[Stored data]
··········

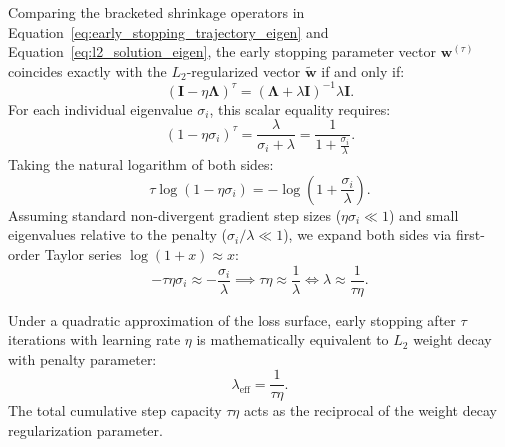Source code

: Comparing the bracketed shrinkage operators in Equation~\eqref{eq:early_stopping_trajectory_eigen} and Equation~\eqref{eq:l2_solution_eigen}, the early stopping parameter vector $\mathbf{w}^{(\tau)}$ coincides exactly with the $L_2$-regularized vector $\tilde{\mathbf{w}}$ if and only if:
\begin{equation}
(\mathbf{I} - \eta \boldsymbol{\Lambda})^\tau = (\boldsymbol{\Lambda} + \lambda \mathbf{I})^{-1} \lambda \mathbf{I}.
\label{eq:shrinkage_equivalence_condition}
\end{equation}
For each individual eigenvalue $\sigma_i$, this scalar equality requires:
\begin{equation}
(1 - \eta \sigma_i)^\tau = \frac{\lambda}{\sigma_i + \lambda} = \frac{1}{1 + \frac{\sigma_i}{\lambda}}.
\end{equation}
Taking the natural logarithm of both sides:
\begin{equation}
\tau \log(1 - \eta \sigma_i) = -\log\left(1 + \frac{\sigma_i}{\lambda}\right).
\end{equation}
Assuming standard non-divergent gradient step sizes ($\eta \sigma_i \ll 1$) and small eigenvalues relative to the penalty ($\sigma_i / \lambda \ll 1$), we expand both sides via first-order Taylor series $\log(1 + x) \approx x$:
\begin{equation}
-\tau \eta \sigma_i \approx -\frac{\sigma_i}{\lambda} \implies \tau \eta \approx \frac{1}{\lambda} \iff \lambda \approx \frac{1}{\tau \eta}.
\label{eq:bishop_equivalence_relation}
\end{equation}

\begin{theorem}
Under a quadratic approximation of the loss surface, early stopping after $\tau$ iterations with learning rate $\eta$ is mathematically equivalent to $L_2$ weight decay with penalty parameter:
\begin{equation}
\lambda_{\text{eff}} = \frac{1}{\tau \eta}.
\end{equation}
The total cumulative step capacity $\tau \eta$ acts as the reciprocal of the weight decay regularization parameter.
\end{theorem}

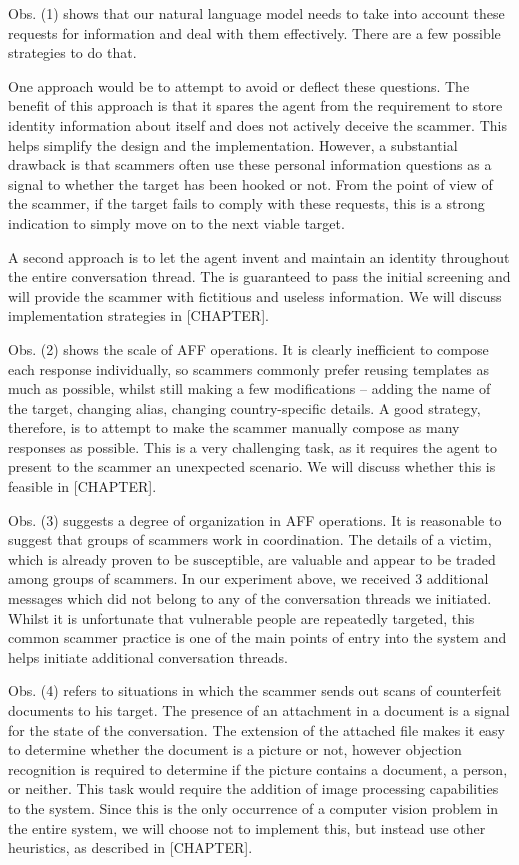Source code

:Obs. (1) shows that our natural language model needs to take into account these requests for information and deal with them effectively. There are a few possible strategies to do that. 

One approach would be to attempt to avoid or deflect these questions. The benefit of this approach is that it spares the agent from the requirement to store identity information about itself and does not actively deceive the scammer. This helps simplify the design and the implementation. However, a substantial drawback is that scammers often use these personal information questions as a signal to whether the target has been hooked or not. From the point of view of the scammer, if the target fails to comply with these requests, this is a strong indication to simply move on to the next viable target. 

A second approach is to let the agent invent and maintain an identity throughout the entire conversation thread. The is guaranteed to pass the initial screening and will provide the scammer with fictitious and useless information. We will discuss implementation strategies in [CHAPTER].

Obs. (2) shows the scale of AFF operations. It is clearly inefficient to compose each response individually, so scammers commonly prefer reusing templates as much as possible, whilst still making a few modifications – adding the name of the target, changing alias, changing country-specific details. A good strategy, therefore, is to attempt to make the scammer manually compose as many responses as possible. This is a very challenging task, as it requires the agent to present to the scammer an unexpected scenario. We will discuss whether this is feasible in [CHAPTER].

Obs. (3) suggests a degree of organization in AFF operations. It is reasonable to suggest that groups of scammers work in coordination. The details of a victim, which is already proven to be susceptible, are valuable and appear to be traded among groups of scammers. In our experiment above, we received 3 additional messages which did not belong to any of the conversation threads we initiated. Whilst it is unfortunate that vulnerable people are repeatedly targeted, this common scammer practice is one of the main points of entry into the system and helps initiate additional conversation threads.

Obs. (4) refers to situations in which the scammer sends out scans of counterfeit documents to his target. The presence of an attachment in a document is a signal for the state of the conversation. The extension of the attached file makes it easy to determine whether the document is a picture or not, however objection recognition is required to determine if the picture contains a document, a person,  or neither. This task would require the addition of image processing capabilities to the system. Since this is the only occurrence of a computer vision problem in the entire system, we will choose not to implement this, but instead use other heuristics, as described in [CHAPTER].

··········

» What you need to do
Show every line of the records above that contains the word "sides".

» Reply
Taking the natural logarithm of both sides:
Assuming standard non-divergent gradient step sizes ($\eta \sigma_i \ll 1$) and small eigenvalues relative to the penalty ($\sigma_i / \lambda \ll 1$), we expand both sides via first-order Taylor series $\log(1 + x) \approx x$:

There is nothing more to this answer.